Task instructions:
The pictures in the data below are to be omitted; all else must be duplicated exactly.
--------------------------------
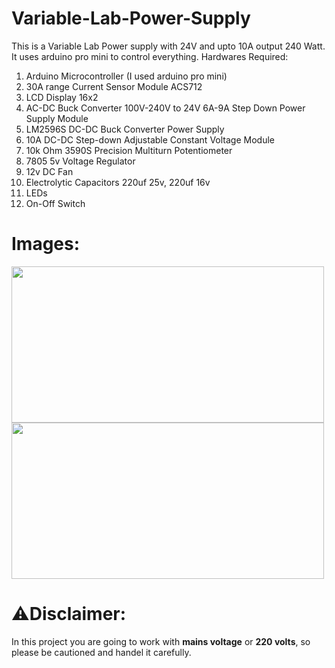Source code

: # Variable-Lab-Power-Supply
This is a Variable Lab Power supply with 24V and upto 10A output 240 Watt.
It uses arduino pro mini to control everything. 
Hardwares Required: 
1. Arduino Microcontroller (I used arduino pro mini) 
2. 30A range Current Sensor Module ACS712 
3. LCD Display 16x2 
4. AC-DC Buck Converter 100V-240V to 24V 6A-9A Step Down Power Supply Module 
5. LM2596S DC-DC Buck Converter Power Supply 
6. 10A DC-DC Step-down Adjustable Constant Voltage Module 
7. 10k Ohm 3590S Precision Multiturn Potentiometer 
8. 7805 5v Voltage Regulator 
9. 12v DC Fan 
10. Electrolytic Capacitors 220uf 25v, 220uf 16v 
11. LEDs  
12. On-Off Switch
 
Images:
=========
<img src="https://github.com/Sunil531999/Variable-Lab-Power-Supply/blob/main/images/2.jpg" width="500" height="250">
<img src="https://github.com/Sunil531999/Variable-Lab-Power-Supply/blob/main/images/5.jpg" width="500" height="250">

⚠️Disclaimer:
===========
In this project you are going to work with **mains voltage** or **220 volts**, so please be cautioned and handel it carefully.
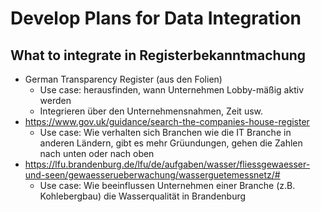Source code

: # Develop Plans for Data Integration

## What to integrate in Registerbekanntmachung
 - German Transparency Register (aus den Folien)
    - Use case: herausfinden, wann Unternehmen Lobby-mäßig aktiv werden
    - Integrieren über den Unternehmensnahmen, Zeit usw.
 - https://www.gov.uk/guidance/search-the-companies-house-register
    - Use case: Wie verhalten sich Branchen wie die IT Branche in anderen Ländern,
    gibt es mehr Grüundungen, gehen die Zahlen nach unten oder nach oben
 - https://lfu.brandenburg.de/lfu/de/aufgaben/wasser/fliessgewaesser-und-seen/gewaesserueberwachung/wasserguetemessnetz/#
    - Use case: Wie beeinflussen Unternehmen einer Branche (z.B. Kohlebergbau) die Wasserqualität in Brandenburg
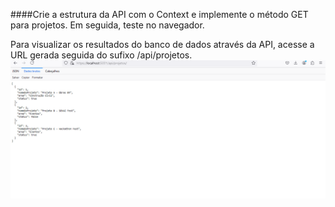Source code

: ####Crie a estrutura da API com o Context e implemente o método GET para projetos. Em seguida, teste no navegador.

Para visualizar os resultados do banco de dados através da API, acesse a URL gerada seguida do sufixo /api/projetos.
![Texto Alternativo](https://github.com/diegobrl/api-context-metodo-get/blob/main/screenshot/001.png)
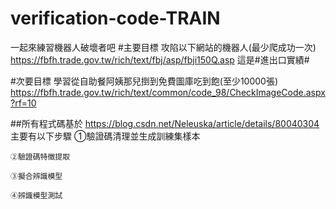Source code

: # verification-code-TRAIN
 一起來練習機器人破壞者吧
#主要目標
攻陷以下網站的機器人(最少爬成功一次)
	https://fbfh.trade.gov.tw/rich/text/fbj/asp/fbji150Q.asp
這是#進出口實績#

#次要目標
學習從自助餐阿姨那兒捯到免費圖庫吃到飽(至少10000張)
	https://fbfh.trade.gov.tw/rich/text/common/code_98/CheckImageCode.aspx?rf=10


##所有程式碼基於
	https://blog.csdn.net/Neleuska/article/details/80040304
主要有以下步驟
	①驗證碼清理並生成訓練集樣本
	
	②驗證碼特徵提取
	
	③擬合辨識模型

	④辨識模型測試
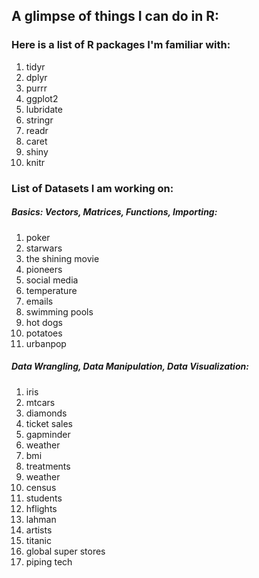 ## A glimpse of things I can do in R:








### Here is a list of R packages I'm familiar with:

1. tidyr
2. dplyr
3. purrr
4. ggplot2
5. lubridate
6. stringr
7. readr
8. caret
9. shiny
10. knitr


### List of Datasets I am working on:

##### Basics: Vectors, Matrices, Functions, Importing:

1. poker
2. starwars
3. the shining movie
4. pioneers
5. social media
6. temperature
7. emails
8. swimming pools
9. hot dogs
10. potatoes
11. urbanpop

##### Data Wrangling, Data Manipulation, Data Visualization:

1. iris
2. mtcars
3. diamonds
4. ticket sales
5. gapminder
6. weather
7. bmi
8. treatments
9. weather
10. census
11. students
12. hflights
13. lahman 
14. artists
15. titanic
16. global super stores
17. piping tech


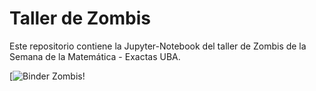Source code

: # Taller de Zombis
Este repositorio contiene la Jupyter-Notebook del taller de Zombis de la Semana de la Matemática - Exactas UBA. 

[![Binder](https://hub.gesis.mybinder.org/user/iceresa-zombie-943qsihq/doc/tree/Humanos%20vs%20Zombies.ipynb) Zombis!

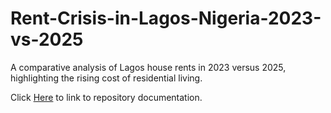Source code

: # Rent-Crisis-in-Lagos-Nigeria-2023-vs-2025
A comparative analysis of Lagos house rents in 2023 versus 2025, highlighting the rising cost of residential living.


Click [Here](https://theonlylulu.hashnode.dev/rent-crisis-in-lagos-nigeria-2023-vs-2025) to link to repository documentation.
--------------------------------
Expected answer:
Source code

: # Variable-Lab-Power-Supply
This is a Variable Lab Power supply with 24V and upto 10A output 240 Watt.
It uses arduino pro mini to control everything. 
Hardwares Required: 
1. Arduino Microcontroller (I used arduino pro mini) 
2. 30A range Current Sensor Module ACS712 
3. LCD Display 16x2 
4. AC-DC Buck Converter 100V-240V to 24V 6A-9A Step Down Power Supply Module 
5. LM2596S DC-DC Buck Converter Power Supply 
6. 10A DC-DC Step-down Adjustable Constant Voltage Module 
7. 10k Ohm 3590S Precision Multiturn Potentiometer 
8. 7805 5v Voltage Regulator 
9. 12v DC Fan 
10. Electrolytic Capacitors 220uf 25v, 220uf 16v 
11. LEDs  
12. On-Off Switch
 
Images:
=========
<img src="https://github.com/Sunil531999/Variable-Lab-Power-Supply/blob/main/images/2.jpg" width="500" height="250">
<img src="https://github.com/Sunil531999/Variable-Lab-Power-Supply/blob/main/images/5.jpg" width="500" height="250">

⚠️Disclaimer:
===========
In this project you are going to work with **mains voltage** or **220 volts**, so please be cautioned and handel it carefully.
Source code

: # Develop Plans for Data Integration

## What to integrate in Registerbekanntmachung
 - German Transparency Register (aus den Folien)
    - Use case: herausfinden, wann Unternehmen Lobby-mäßig aktiv werden
    - Integrieren über den Unternehmensnahmen, Zeit usw.
 - https://www.gov.uk/guidance/search-the-companies-house-register
    - Use case: Wie verhalten sich Branchen wie die IT Branche in anderen Ländern,
    gibt es mehr Grüundungen, gehen die Zahlen nach unten oder nach oben
 - https://lfu.brandenburg.de/lfu/de/aufgaben/wasser/fliessgewaesser-und-seen/gewaesserueberwachung/wasserguetemessnetz/#
    - Use case: Wie beeinflussen Unternehmen einer Branche (z.B. Kohlebergbau) die Wasserqualität in Brandenburg
Source code

: ####Crie a estrutura da API com o Context e implemente o método GET para projetos. Em seguida, teste no navegador.

Para visualizar os resultados do banco de dados através da API, acesse a URL gerada seguida do sufixo /api/projetos.
![Texto Alternativo](https://github.com/diegobrl/api-context-metodo-get/blob/main/screenshot/001.png)
Source code

: # verification-code-TRAIN
 一起來練習機器人破壞者吧
#主要目標
攻陷以下網站的機器人(最少爬成功一次)
	https://fbfh.trade.gov.tw/rich/text/fbj/asp/fbji150Q.asp
這是#進出口實績#

#次要目標
學習從自助餐阿姨那兒捯到免費圖庫吃到飽(至少10000張)
	https://fbfh.trade.gov.tw/rich/text/common/code_98/CheckImageCode.aspx?rf=10


##所有程式碼基於
	https://blog.csdn.net/Neleuska/article/details/80040304
主要有以下步驟
	①驗證碼清理並生成訓練集樣本
	
	②驗證碼特徵提取
	
	③擬合辨識模型

	④辨識模型測試
 ## A glimpse of things I can do in R:








### Here is a list of R packages I'm familiar with:

1. tidyr
2. dplyr
3. purrr
4. ggplot2
5. lubridate
6. stringr
7. readr
8. caret
9. shiny
10. knitr


### List of Datasets I am working on:

##### Basics: Vectors, Matrices, Functions, Importing:

1. poker
2. starwars
3. the shining movie
4. pioneers
5. social media
6. temperature
7. emails
8. swimming pools
9. hot dogs
10. potatoes
11. urbanpop

##### Data Wrangling, Data Manipulation, Data Visualization:

1. iris
2. mtcars
3. diamonds
4. ticket sales
5. gapminder
6. weather
7. bmi
8. treatments
9. weather
10. census
11. students
12. hflights
13. lahman 
14. artists
15. titanic
16. global super stores
17. piping tech


Source code

: # Taller de Zombis
Este repositorio contiene la Jupyter-Notebook del taller de Zombis de la Semana de la Matemática - Exactas UBA. 

[![Binder](https://hub.gesis.mybinder.org/user/iceresa-zombie-943qsihq/doc/tree/Humanos%20vs%20Zombies.ipynb) Zombis!

Source code

: # Rent-Crisis-in-Lagos-Nigeria-2023-vs-2025
A comparative analysis of Lagos house rents in 2023 versus 2025, highlighting the rising cost of residential living.


Click [Here](https://theonlylulu.hashnode.dev/rent-crisis-in-lagos-nigeria-2023-vs-2025) to link to repository documentation.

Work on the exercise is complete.